RECORDS FOR THE TASK START

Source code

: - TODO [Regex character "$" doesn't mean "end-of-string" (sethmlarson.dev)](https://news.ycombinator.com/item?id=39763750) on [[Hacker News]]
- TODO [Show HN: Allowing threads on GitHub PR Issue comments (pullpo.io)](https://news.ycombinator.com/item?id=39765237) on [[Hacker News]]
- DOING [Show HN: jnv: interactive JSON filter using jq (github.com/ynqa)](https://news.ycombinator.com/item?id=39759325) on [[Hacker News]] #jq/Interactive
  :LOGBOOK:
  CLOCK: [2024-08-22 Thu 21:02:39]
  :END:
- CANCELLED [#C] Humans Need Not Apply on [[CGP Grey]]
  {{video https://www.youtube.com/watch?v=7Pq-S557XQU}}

RECORDS FOR THE TASK END

Please write out all the data above, exactly as it reads.

ANSWER SPACE:
Source code

: - TODO [Regex character "$" doesn't mean "end-of-string" (sethmlarson.dev)](https://news.ycombinator.com/item?id=39763750) on [[Hacker News]]
- TODO [Show HN: Allowing threads on GitHub PR Issue comments (pullpo.io)](https://news.ycombinator.com/item?id=39765237) on [[Hacker News]]
- DOING [Show HN: jnv: interactive JSON filter using jq (github.com/ynqa)](https://news.ycombinator.com/item?id=39759325) on [[Hacker News]] #jq/Interactive
  :LOGBOOK:
  CLOCK: [2024-08-22 Thu 21:02:39]
  :END:
- CANCELLED [#C] Humans Need Not Apply on [[CGP Grey]]
  {{video https://www.youtube.com/watch?v=7Pq-S557XQU}}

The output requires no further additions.